» **Problem statement**: Each line below containing the word "findstr" needs to be shown.

» **Provided material**:
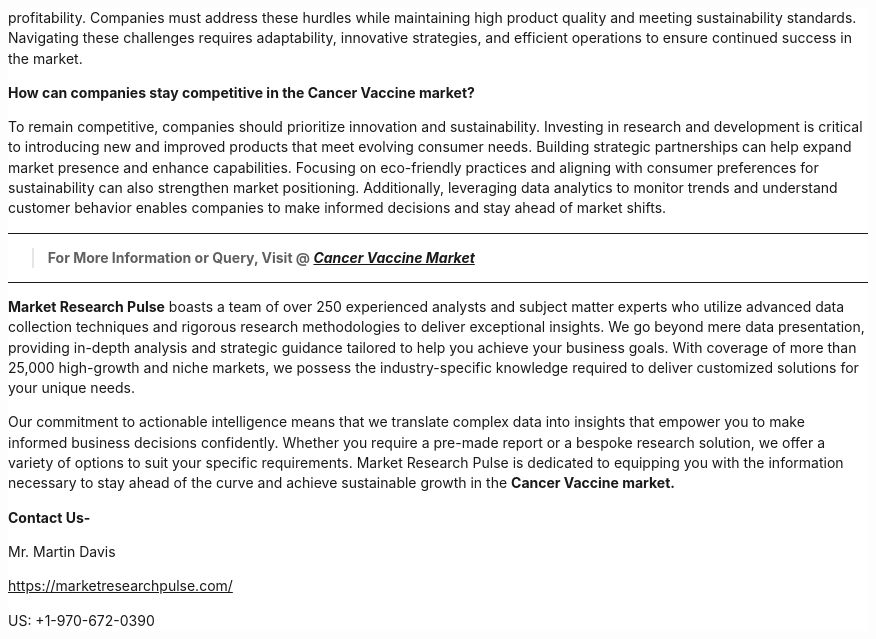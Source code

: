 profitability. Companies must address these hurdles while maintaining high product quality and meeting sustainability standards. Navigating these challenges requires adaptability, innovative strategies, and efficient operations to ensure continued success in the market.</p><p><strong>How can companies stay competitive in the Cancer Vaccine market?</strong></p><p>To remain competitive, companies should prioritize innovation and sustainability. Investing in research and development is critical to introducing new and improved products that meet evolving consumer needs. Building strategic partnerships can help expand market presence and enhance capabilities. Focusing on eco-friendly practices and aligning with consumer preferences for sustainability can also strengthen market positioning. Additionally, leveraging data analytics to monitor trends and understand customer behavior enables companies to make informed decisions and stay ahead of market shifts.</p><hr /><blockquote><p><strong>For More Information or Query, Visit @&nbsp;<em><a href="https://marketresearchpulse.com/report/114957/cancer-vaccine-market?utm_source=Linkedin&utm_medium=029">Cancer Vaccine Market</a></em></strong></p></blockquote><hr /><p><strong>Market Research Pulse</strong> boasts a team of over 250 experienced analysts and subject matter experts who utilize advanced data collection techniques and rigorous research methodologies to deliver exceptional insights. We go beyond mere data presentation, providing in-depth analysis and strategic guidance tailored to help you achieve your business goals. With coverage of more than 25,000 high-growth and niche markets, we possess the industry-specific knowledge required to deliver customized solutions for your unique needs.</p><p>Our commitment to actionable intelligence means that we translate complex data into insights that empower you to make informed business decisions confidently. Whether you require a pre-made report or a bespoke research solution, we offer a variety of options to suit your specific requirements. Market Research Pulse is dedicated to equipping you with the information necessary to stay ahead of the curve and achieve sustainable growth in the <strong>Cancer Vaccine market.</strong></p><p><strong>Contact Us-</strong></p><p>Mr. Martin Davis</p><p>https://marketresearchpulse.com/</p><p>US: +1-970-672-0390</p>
==
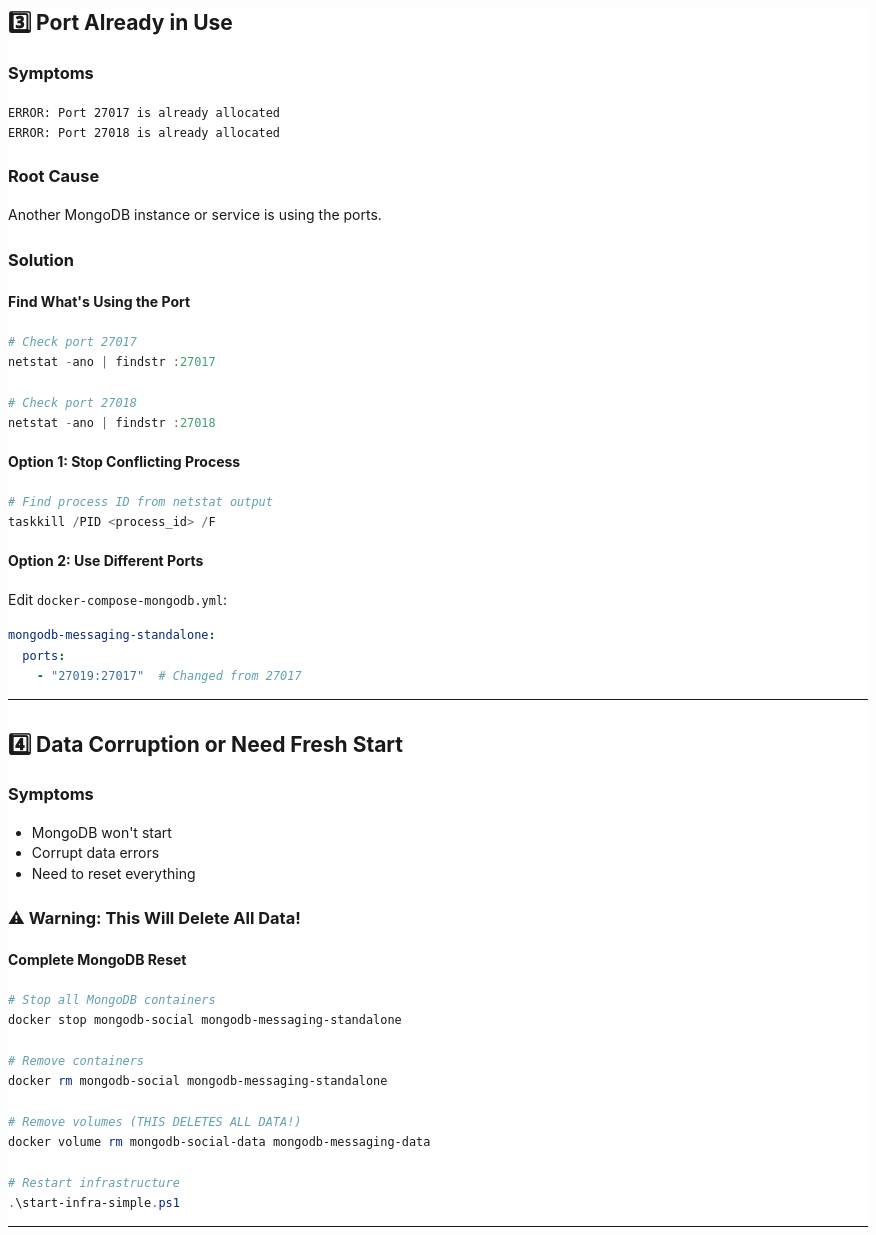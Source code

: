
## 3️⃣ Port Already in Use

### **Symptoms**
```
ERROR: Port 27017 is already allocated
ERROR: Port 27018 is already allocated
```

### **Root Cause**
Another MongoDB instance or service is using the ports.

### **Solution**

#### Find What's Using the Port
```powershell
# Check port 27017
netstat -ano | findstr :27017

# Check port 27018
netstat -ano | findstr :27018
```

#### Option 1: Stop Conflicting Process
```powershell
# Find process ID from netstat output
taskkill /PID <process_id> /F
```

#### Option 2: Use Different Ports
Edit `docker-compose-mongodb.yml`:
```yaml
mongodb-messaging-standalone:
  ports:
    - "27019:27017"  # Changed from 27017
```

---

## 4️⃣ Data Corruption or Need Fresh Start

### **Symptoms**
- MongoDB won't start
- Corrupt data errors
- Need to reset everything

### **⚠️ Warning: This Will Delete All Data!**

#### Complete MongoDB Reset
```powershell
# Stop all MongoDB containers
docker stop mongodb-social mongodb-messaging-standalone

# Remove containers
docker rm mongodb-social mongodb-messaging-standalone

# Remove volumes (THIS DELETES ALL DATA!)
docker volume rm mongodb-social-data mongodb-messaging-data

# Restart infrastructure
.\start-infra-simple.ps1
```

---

» **Solution below**:
netstat -ano | findstr :27017
netstat -ano | findstr :27018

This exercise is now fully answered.